[Task prompt]: Only a number is wanted: how many lines in these records contain the word "Mercedes"?
--- START ---
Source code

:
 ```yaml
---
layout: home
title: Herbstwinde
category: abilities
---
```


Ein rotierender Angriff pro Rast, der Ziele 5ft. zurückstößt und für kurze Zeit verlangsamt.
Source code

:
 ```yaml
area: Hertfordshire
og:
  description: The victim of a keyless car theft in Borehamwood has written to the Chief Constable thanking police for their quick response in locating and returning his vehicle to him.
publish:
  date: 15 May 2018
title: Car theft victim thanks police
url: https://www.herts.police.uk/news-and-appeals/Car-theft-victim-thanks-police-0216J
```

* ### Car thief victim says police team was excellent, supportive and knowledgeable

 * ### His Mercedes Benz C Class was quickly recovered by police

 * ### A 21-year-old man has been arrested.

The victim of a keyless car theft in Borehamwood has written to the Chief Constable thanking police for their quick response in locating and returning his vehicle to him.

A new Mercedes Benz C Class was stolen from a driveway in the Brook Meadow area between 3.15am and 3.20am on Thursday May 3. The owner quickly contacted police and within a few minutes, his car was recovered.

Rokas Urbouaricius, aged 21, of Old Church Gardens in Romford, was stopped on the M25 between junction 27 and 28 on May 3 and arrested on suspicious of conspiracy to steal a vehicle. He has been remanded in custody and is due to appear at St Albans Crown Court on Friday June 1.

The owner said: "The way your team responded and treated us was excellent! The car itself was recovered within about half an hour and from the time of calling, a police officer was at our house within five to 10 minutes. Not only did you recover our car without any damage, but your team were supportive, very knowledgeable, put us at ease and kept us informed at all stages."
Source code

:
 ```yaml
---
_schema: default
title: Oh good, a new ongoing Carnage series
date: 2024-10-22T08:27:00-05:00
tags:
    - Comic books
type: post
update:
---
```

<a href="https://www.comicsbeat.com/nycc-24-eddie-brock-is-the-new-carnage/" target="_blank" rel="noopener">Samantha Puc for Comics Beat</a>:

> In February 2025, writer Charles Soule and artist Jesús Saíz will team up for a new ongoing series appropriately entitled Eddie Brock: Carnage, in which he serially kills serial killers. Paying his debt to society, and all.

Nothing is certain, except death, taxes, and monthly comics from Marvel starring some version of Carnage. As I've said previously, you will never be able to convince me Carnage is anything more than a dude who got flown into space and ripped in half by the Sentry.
--- END ---
[Result of the exercise]: 2